Jesteśmy zadowoleni z trzech punktów i trzech bramek. W pierwszej połowie graliśmy słabo, ale mieliśmy wiele szczęścia - tak Stefan Białas komentuje wygraną Legii 3:0 z Piastem Gliwice. Wicemistrzowie Polski wygrali w tej rundzie drugi mecz z rzędu. Po raz drugi strzelili trzy gole, ale po raz pierwszy nie stracili żadnego.

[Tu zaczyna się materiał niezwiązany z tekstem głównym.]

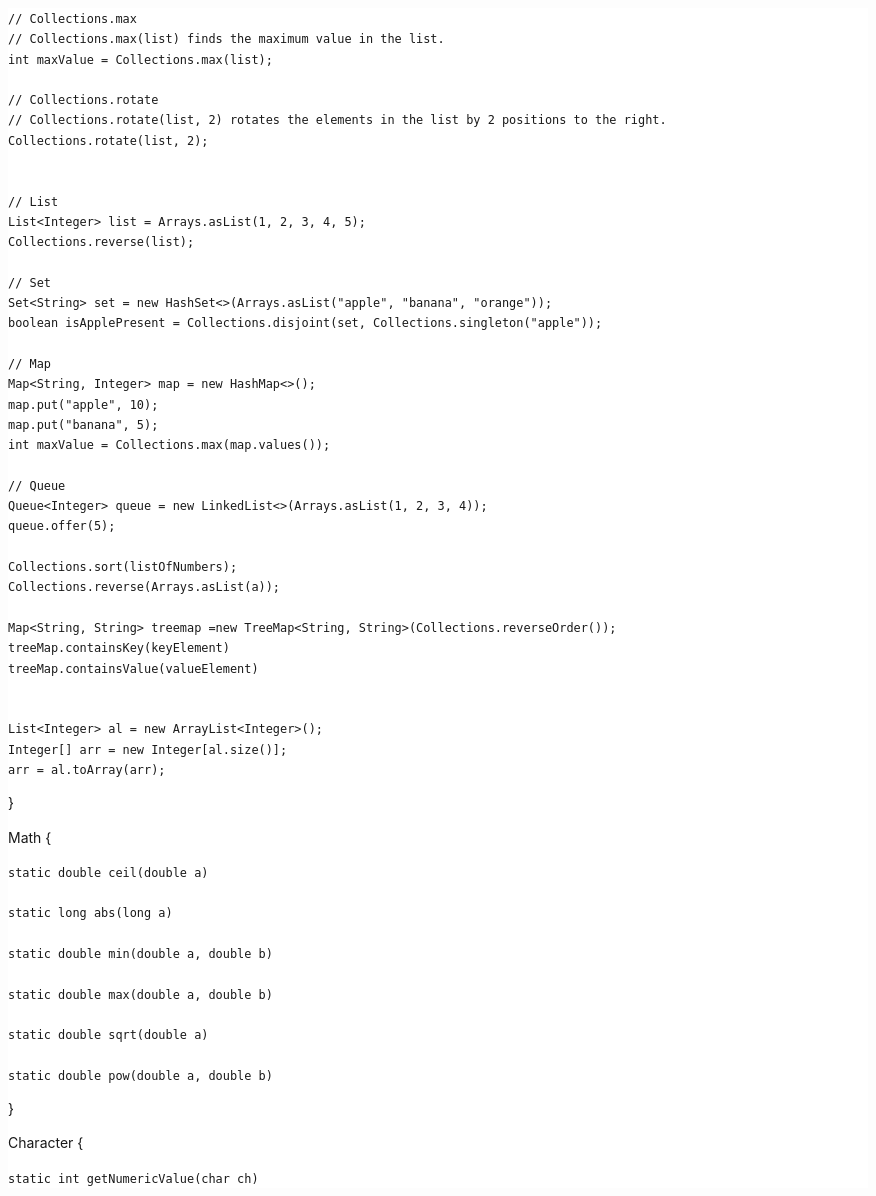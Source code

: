     // Collections.max
    // Collections.max(list) finds the maximum value in the list.
    int maxValue = Collections.max(list);

    // Collections.rotate
    // Collections.rotate(list, 2) rotates the elements in the list by 2 positions to the right.
    Collections.rotate(list, 2);


    // List
    List<Integer> list = Arrays.asList(1, 2, 3, 4, 5);
    Collections.reverse(list);

    // Set
    Set<String> set = new HashSet<>(Arrays.asList("apple", "banana", "orange"));
    boolean isApplePresent = Collections.disjoint(set, Collections.singleton("apple"));

    // Map
    Map<String, Integer> map = new HashMap<>();
    map.put("apple", 10);
    map.put("banana", 5);
    int maxValue = Collections.max(map.values());

    // Queue
    Queue<Integer> queue = new LinkedList<>(Arrays.asList(1, 2, 3, 4));
    queue.offer(5);
    
    Collections.sort(listOfNumbers);
    Collections.reverse(Arrays.asList(a));
    
    Map<String, String> treemap =new TreeMap<String, String>(Collections.reverseOrder());
    treeMap.containsKey(keyElement)
    treeMap.containsValue(valueElement)


    List<Integer> al = new ArrayList<Integer>();
    Integer[] arr = new Integer[al.size()];
    arr = al.toArray(arr);

}


Math {

    static double ceil(double a) 

    static long abs(long a) 

    static double min(double a, double b) 

    static double max(double a, double b) 

    static double sqrt(double a) 

    static double pow(double a, double b)
}

Character {

    static int getNumericValue(char ch)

To cieszy, jednak zdaję sobie sprawę, że zwłaszcza przed przerwą pozwoliliśmy się zdominować rywalom. No i uratował nas Janek Mucha. Brakowało współpracy między formacjami. Drużyna podzieliła się na dwie części. Pięciu było z tyłu, pięciu z przodu, brakowało środka. Dobrze, że szybko i bardzo ładnie gola strzelił Marcin Mięciel. Zaprocentowało jego doświadczenie. Na usprawiedliwienie mogę tylko powiedzieć, że mecz z Jagiellonią kosztował nas bardzo dużo. Przez 90 minut graliśmy pressingiem. Po meczu na boisku Polonii do gry w dzisiejszym spotkaniu nie nadawali się Rzeźniczak i Astiz. Na domiar złego na urazy narzekają także Mięciel i Jarzębowski, którzy musieli dziś opuścić przedwcześnie boisko - mówił po wczorajszym spotkaniu trener Legii.

Dodał, że dziękuje kibicom za wsparcie: W przeszłości nie zawsze tak bywało.